Stored data
***

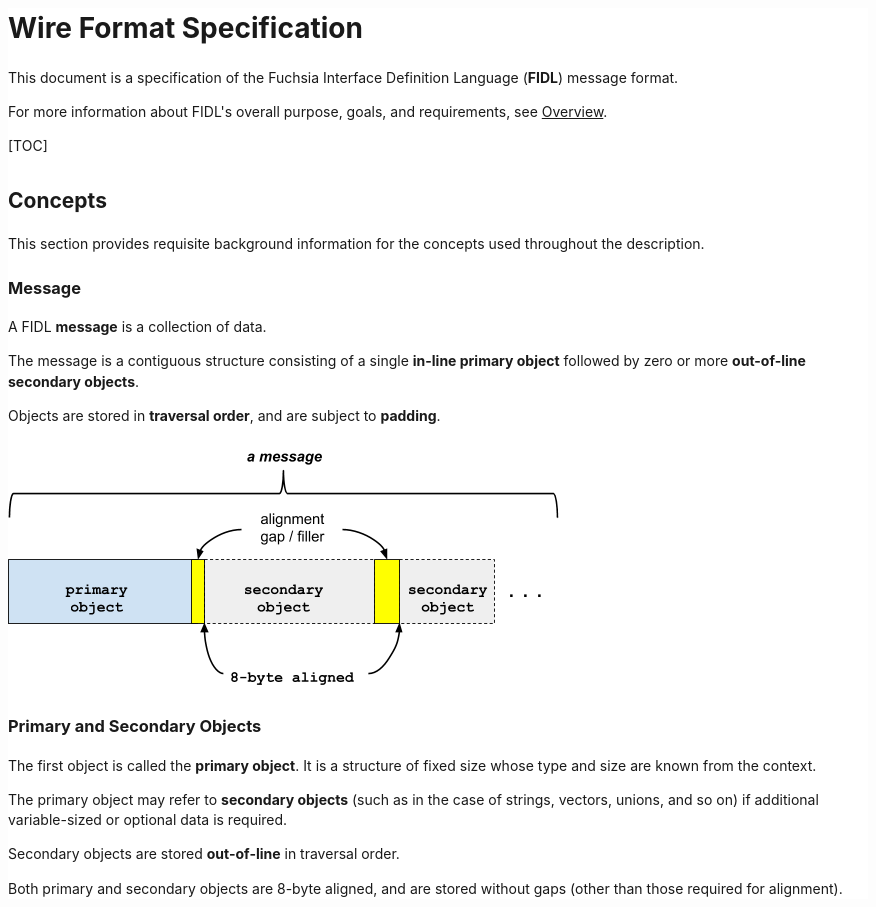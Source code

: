 # Wire Format Specification

This document is a specification of the Fuchsia Interface Definition Language
(**FIDL**) message format.

For more information about FIDL's overall purpose, goals, and requirements,
see [Overview](../../README.md).

[TOC]

## Concepts

This section provides requisite background information for the concepts
used throughout the description.

### Message

A FIDL **message** is a collection of data.

The message is a contiguous structure consisting of a single
**in-line primary object** followed by zero or more
**out-of-line secondary objects**.

Objects are stored in **traversal order**, and are subject to **padding**.

![drawing](objorder.png)

### Primary and Secondary Objects

The first object is called the **primary object**.
It is a structure of fixed size whose type and size are known from the
context.

The primary object may refer to **secondary objects** (such as in the
case of strings, vectors, unions, and so on) if additional variable-sized
or optional data is required.

Secondary objects are stored **out-of-line** in traversal order.

Both primary and secondary objects are 8-byte aligned, and are stored
without gaps (other than those required for alignment).


[channel call]: /docs/reference/syscalls/channel_call.md
[channel write]: /docs/reference/syscalls/channel_write.md
[ftp-030]: /docs/development/languages/fidl/reference/ftp/ftp-030.md
[ordinal hashing]: /docs/development/languages/fidl/reference/ftp/ftp-020.md
[lostart]: http://www.catb.org/esr/structure-packing/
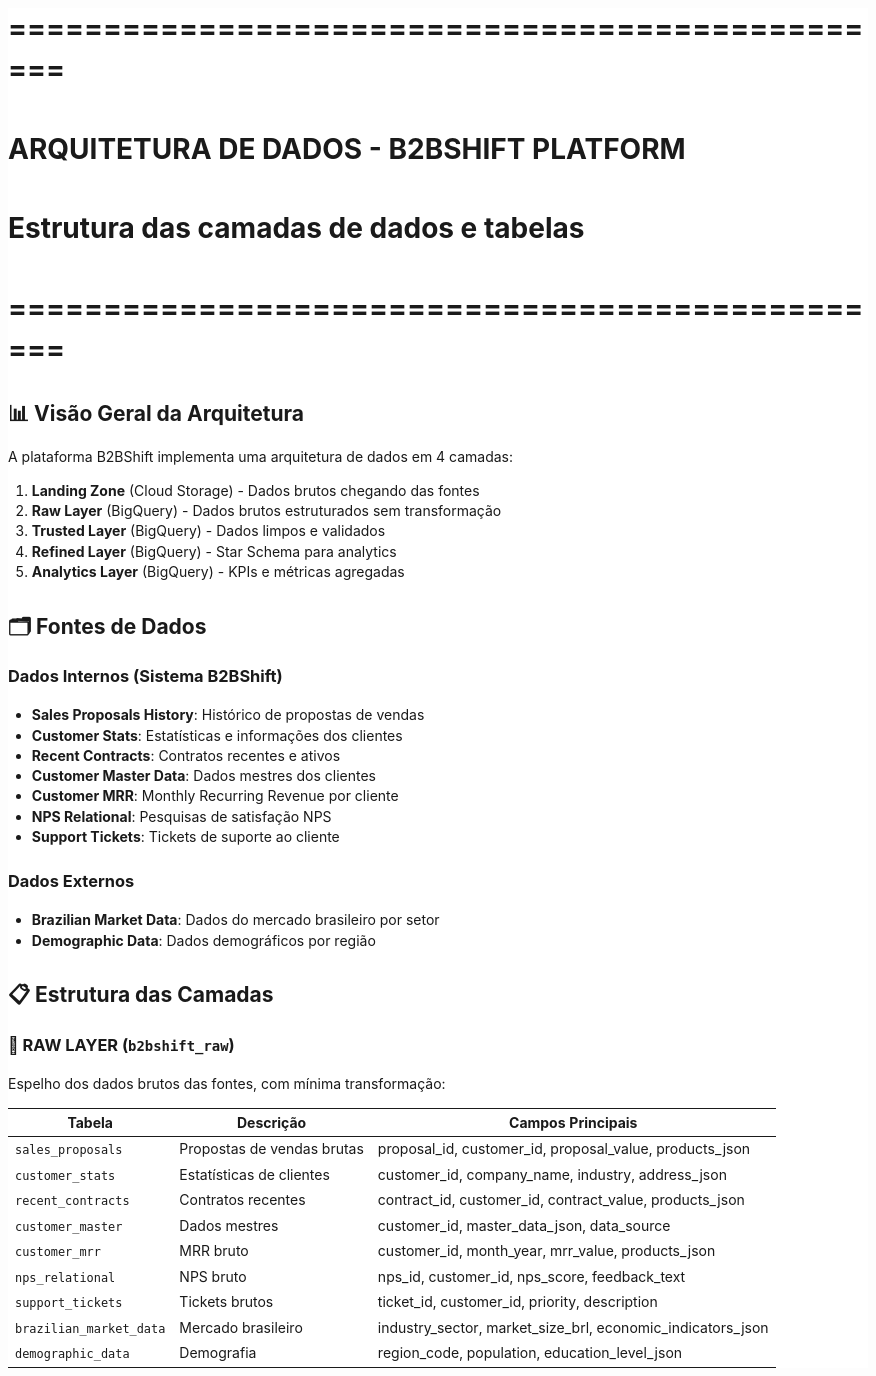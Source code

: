 # ================================================
# ARQUITETURA DE DADOS - B2BSHIFT PLATFORM
# Estrutura das camadas de dados e tabelas
# ================================================

## 📊 Visão Geral da Arquitetura

A plataforma B2BShift implementa uma arquitetura de dados em 4 camadas:

1. **Landing Zone** (Cloud Storage) - Dados brutos chegando das fontes
2. **Raw Layer** (BigQuery) - Dados brutos estruturados sem transformação
3. **Trusted Layer** (BigQuery) - Dados limpos e validados
4. **Refined Layer** (BigQuery) - Star Schema para analytics
5. **Analytics Layer** (BigQuery) - KPIs e métricas agregadas

## 🗂️ Fontes de Dados

### Dados Internos (Sistema B2BShift)
- **Sales Proposals History**: Histórico de propostas de vendas
- **Customer Stats**: Estatísticas e informações dos clientes
- **Recent Contracts**: Contratos recentes e ativos
- **Customer Master Data**: Dados mestres dos clientes
- **Customer MRR**: Monthly Recurring Revenue por cliente
- **NPS Relational**: Pesquisas de satisfação NPS
- **Support Tickets**: Tickets de suporte ao cliente

### Dados Externos
- **Brazilian Market Data**: Dados do mercado brasileiro por setor
- **Demographic Data**: Dados demográficos por região

## 📋 Estrutura das Camadas

### 🔵 RAW LAYER (`b2bshift_raw`)
Espelho dos dados brutos das fontes, com mínima transformação:

| Tabela | Descrição | Campos Principais |
|--------|-----------|-------------------|
| `sales_proposals` | Propostas de vendas brutas | proposal_id, customer_id, proposal_value, products_json |
| `customer_stats` | Estatísticas de clientes | customer_id, company_name, industry, address_json |
| `recent_contracts` | Contratos recentes | contract_id, customer_id, contract_value, products_json |
| `customer_master` | Dados mestres | customer_id, master_data_json, data_source |
| `customer_mrr` | MRR bruto | customer_id, month_year, mrr_value, products_json |
| `nps_relational` | NPS bruto | nps_id, customer_id, nps_score, feedback_text |
| `support_tickets` | Tickets brutos | ticket_id, customer_id, priority, description |
| `brazilian_market_data` | Mercado brasileiro | industry_sector, market_size_brl, economic_indicators_json |
| `demographic_data` | Demografia | region_code, population, education_level_json |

***

### What to work on
Please reproduce the closing stretch of the records, from the line with "master_data_json, data_source |" through the last line, exactly as it stands.

### Answer for the task
| `customer_master` | Dados mestres | customer_id, master_data_json, data_source |
| `customer_mrr` | MRR bruto | customer_id, month_year, mrr_value, products_json |
| `nps_relational` | NPS bruto | nps_id, customer_id, nps_score, feedback_text |
| `support_tickets` | Tickets brutos | ticket_id, customer_id, priority, description |
| `brazilian_market_data` | Mercado brasileiro | industry_sector, market_size_brl, economic_indicators_json |
| `demographic_data` | Demografia | region_code, population, education_level_json |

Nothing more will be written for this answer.